(Rendered images with source text)
---------------

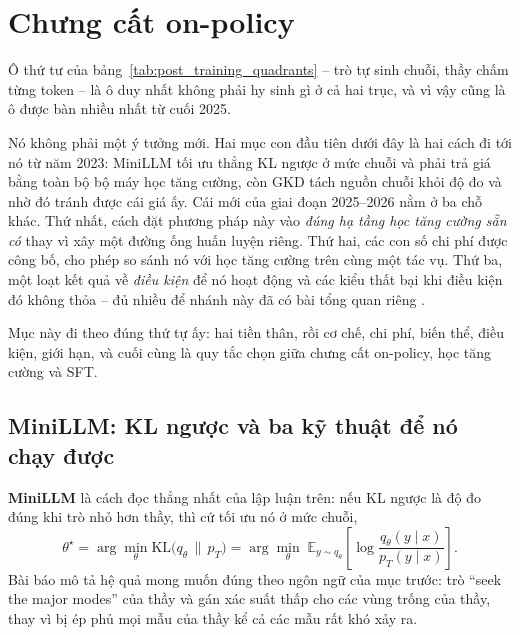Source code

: 
\section{Chưng cất on-policy}
\label{sec:on_policy_distillation}

Ô thứ tư của bảng~\ref{tab:post_training_quadrants} -- trò tự sinh chuỗi, thầy chấm từng token -- là ô duy nhất không phải hy sinh gì ở cả hai trục, và vì vậy cũng là ô được bàn nhiều nhất từ cuối 2025.

Nó không phải một ý tưởng mới. Hai mục con đầu tiên dưới đây là hai cách đi tới nó từ năm 2023: MiniLLM tối ưu thẳng KL ngược ở mức chuỗi và phải trả giá bằng toàn bộ bộ máy học tăng cường, còn GKD tách nguồn chuỗi khỏi độ đo và nhờ đó tránh được cái giá ấy. Cái mới của giai đoạn 2025--2026 nằm ở ba chỗ khác. Thứ nhất, cách đặt phương pháp này vào \emph{đúng hạ tầng học tăng cường sẵn có} thay vì xây một đường ống huấn luyện riêng. Thứ hai, các con số chi phí được công bố, cho phép so sánh nó với học tăng cường trên cùng một tác vụ. Thứ ba, một loạt kết quả về \emph{điều kiện} để nó hoạt động và các kiểu thất bại khi điều kiện đó không thỏa -- đủ nhiều để nhánh này đã có bài tổng quan riêng \cite{song2026opdsurvey}.

Mục này đi theo đúng thứ tự ấy: hai tiền thân, rồi cơ chế, chi phí, biến thể, điều kiện, giới hạn, và cuối cùng là quy tắc chọn giữa chưng cất on-policy, học tăng cường và SFT.

\subsection{MiniLLM: KL ngược và ba kỹ thuật để nó chạy được}
\label{ssec:minillm}

\textbf{MiniLLM} \cite{gu2024minillm} là cách đọc thẳng nhất của lập luận trên: nếu KL ngược là độ đo đúng khi trò nhỏ hơn thầy, thì cứ tối ưu nó ở mức chuỗi,
\[
\theta^\star = \arg\min_\theta \mathrm{KL}\big(q_\theta \,\|\, p_T\big)
= \arg\min_\theta \; \mathbb{E}_{y\sim q_\theta}\left[\log\frac{q_\theta(y\mid x)}{p_T(y\mid x)}\right].
\]
Bài báo mô tả hệ quả mong muốn đúng theo ngôn ngữ của mục trước: trò ``seek the major modes'' của thầy và gán xác suất thấp cho các vùng trống của thầy, thay vì bị ép phủ mọi mẫu của thầy kể cả các mẫu rất khó xảy ra.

---------------

*What the exercise asks:*
What is needed is the exact run of lines from the start of the data through the line with "Ô thứ tư của", both ends included, minus the pictures.

*Response area:*
Source code

: 
\section{Chưng cất on-policy}
\label{sec:on_policy_distillation}

Ô thứ tư của bảng~\ref{tab:post_training_quadrants} -- trò tự sinh chuỗi, thầy chấm từng token -- là ô duy nhất không phải hy sinh gì ở cả hai trục, và vì vậy cũng là ô được bàn nhiều nhất từ cuối 2025.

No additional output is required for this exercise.